On 02/18/2013 11:06 PM, Nico Kadel-Garcia wrote:
IDE drives used to  be listed as "/dev/ide0, /dev/ide1, etc." in
deterministic fashion, but that got tossed out when they started
labeling all drives as /dev/sda to gove access to special SCSI
compatible commands.....

Aka 'the libata takeover'. It does make all drives pretty much consistent. There are still a few older controllers that behave better with the old IDE drivers than with libata; old Intel P4 chipsets in particular.

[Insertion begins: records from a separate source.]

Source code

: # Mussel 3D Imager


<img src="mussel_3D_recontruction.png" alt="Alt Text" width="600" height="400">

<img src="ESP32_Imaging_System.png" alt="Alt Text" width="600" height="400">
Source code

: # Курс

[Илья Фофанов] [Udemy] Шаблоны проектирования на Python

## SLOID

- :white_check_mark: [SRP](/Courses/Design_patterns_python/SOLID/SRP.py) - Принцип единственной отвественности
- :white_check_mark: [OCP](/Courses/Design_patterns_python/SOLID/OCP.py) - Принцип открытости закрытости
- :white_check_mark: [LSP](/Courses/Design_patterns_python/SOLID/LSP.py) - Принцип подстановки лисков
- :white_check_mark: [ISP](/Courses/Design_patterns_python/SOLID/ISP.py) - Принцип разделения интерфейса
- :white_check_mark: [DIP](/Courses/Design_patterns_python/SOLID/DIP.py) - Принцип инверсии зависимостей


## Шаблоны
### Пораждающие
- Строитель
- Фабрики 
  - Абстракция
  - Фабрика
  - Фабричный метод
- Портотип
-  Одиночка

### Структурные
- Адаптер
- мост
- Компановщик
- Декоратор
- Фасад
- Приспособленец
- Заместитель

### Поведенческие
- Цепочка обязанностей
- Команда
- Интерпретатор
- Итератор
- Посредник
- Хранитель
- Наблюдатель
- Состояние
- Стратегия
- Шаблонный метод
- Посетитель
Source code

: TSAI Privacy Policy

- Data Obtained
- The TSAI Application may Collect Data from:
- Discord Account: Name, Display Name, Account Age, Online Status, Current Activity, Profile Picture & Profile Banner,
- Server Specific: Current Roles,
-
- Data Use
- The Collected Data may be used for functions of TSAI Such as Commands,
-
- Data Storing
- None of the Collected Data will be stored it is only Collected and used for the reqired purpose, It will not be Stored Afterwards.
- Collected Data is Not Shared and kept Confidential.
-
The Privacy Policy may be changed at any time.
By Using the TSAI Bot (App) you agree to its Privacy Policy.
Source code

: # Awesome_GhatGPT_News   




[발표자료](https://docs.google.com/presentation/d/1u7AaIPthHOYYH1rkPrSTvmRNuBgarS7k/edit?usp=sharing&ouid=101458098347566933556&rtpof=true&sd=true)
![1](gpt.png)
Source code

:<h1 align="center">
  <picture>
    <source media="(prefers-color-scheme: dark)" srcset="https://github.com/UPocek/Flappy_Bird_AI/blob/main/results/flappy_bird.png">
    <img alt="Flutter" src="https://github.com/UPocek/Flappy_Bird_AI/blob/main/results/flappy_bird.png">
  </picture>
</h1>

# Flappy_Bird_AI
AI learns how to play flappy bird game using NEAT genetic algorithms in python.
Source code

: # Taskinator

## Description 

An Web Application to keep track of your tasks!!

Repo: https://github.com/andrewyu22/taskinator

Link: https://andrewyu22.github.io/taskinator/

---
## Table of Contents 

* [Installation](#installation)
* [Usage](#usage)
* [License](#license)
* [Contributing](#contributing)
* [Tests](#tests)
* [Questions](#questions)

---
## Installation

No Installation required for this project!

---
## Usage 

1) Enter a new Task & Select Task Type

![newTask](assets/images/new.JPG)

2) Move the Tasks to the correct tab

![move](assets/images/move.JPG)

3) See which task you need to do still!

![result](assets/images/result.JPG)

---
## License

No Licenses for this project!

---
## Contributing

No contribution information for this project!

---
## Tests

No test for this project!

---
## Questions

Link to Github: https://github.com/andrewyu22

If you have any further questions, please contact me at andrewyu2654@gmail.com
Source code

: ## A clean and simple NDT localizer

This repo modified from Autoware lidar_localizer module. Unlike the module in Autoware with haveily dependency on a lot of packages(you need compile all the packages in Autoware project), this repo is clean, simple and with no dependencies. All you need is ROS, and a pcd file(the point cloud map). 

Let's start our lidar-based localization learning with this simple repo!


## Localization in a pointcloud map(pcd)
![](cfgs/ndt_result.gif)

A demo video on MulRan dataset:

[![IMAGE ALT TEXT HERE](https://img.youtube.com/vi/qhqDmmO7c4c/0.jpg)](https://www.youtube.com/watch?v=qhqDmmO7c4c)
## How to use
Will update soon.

The result is that it's guesswork. This is why our favorite upstream
vendor tried for a while to use "LABEL=" settings to identify
particular partitions, instead of trying to deduce what would be
detected where.


This is partially due in EL6 to the use of dracut and it's new initrd udev-ish system. I have one RHEL 6 box that is hooked to a pretty good-sized array on fibre-channel; it's fully HA, so there are four paths to any given LUN. My boot device, a 3Ware 9500-series SATA RAID card, ends up with a device name for it's first logical disk anywhere between /dev/sda and /dev/sdah; it's been /dev/sdu, /dev/sds, /dev/sdt, /dev/sdz, /dev/sdab, and pretty much everything in between, and it will vary from one boot to the next; it's at /dev/sdad right now. But I have the 3ware card, an on-motherboard U320 SCSI controller, a four-port Silicon Image SATA card, and a dual-port FC card hooked to the SAN.